▶ **TASK INPUTS**:
▽

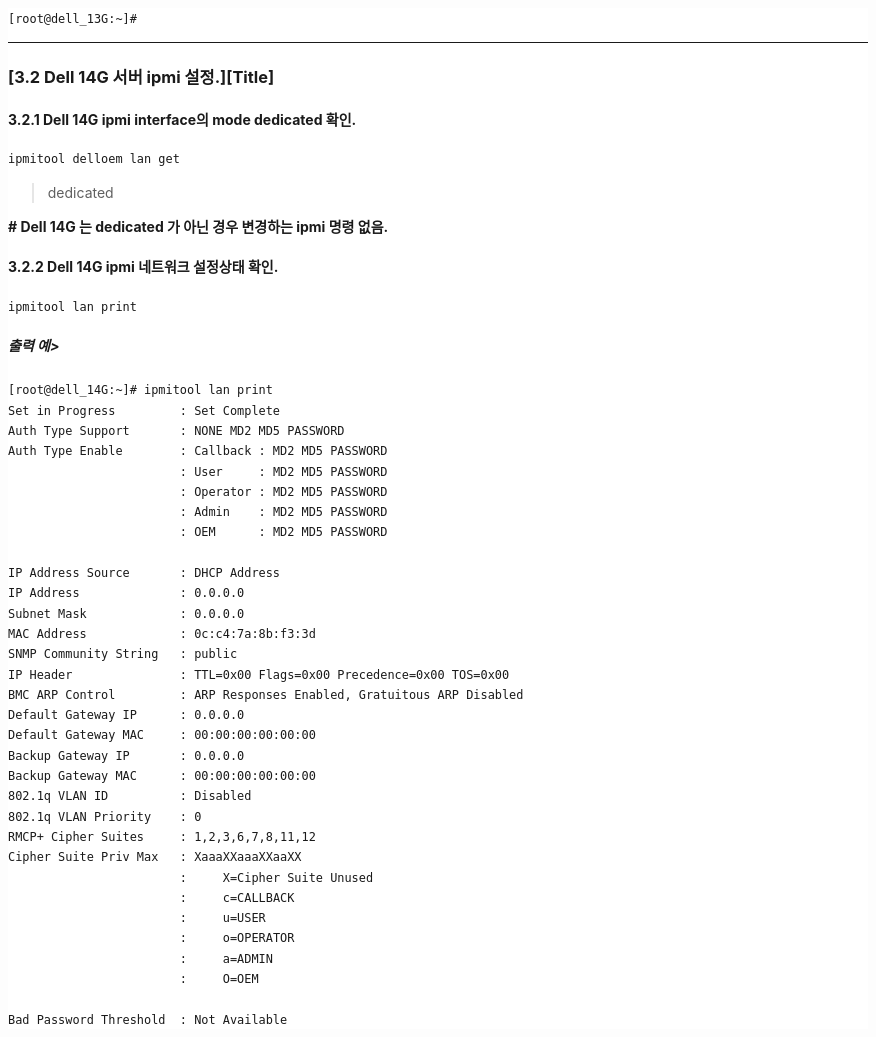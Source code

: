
 ```
[root@dell_13G:~]#  
```
- - - - - - - - - - - - - - - - - - - - - - - - - - - - - - - - - - - - - - - -

### [3.2 Dell 14G 서버 ipmi 설정.][Title]

#### 3.2.1 Dell 14G ipmi interface의 mode dedicated 확인.
```bash
ipmitool delloem lan get
```
> dedicated  

**# Dell 14G 는 dedicated 가 아닌 경우 변경하는 ipmi 명령 없음.**

#### 3.2.2 Dell 14G ipmi 네트워크 설정상태 확인.
```bash
ipmitool lan print
```
##### 출력 예>
```
[root@dell_14G:~]# ipmitool lan print  
Set in Progress         : Set Complete  
Auth Type Support       : NONE MD2 MD5 PASSWORD  
Auth Type Enable        : Callback : MD2 MD5 PASSWORD  
                        : User     : MD2 MD5 PASSWORD  
                        : Operator : MD2 MD5 PASSWORD  
                        : Admin    : MD2 MD5 PASSWORD  
                        : OEM      : MD2 MD5 PASSWORD  

IP Address Source       : DHCP Address  
IP Address              : 0.0.0.0  
Subnet Mask             : 0.0.0.0  
MAC Address             : 0c:c4:7a:8b:f3:3d  
SNMP Community String   : public  
IP Header               : TTL=0x00 Flags=0x00 Precedence=0x00 TOS=0x00  
BMC ARP Control         : ARP Responses Enabled, Gratuitous ARP Disabled  
Default Gateway IP      : 0.0.0.0  
Default Gateway MAC     : 00:00:00:00:00:00  
Backup Gateway IP       : 0.0.0.0  
Backup Gateway MAC      : 00:00:00:00:00:00  
802.1q VLAN ID          : Disabled  
802.1q VLAN Priority    : 0  
RMCP+ Cipher Suites     : 1,2,3,6,7,8,11,12  
Cipher Suite Priv Max   : XaaaXXaaaXXaaXX  
                        :     X=Cipher Suite Unused  
                        :     c=CALLBACK  
                        :     u=USER  
                        :     o=OPERATOR  
                        :     a=ADMIN  
                        :     O=OEM  

Bad Password Threshold  : Not Available  
```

△

▶ **ACTIVITY**: Your answer must be every line from the entries that contains the string "Cipher", copied as it stands.

▶ **TASK OUTPUT**:
RMCP+ Cipher Suites     : 1,2,3,6,7,8,11,12  
Cipher Suite Priv Max   : XaaaXXaaaXXaaXX  
                        :     X=Cipher Suite Unused  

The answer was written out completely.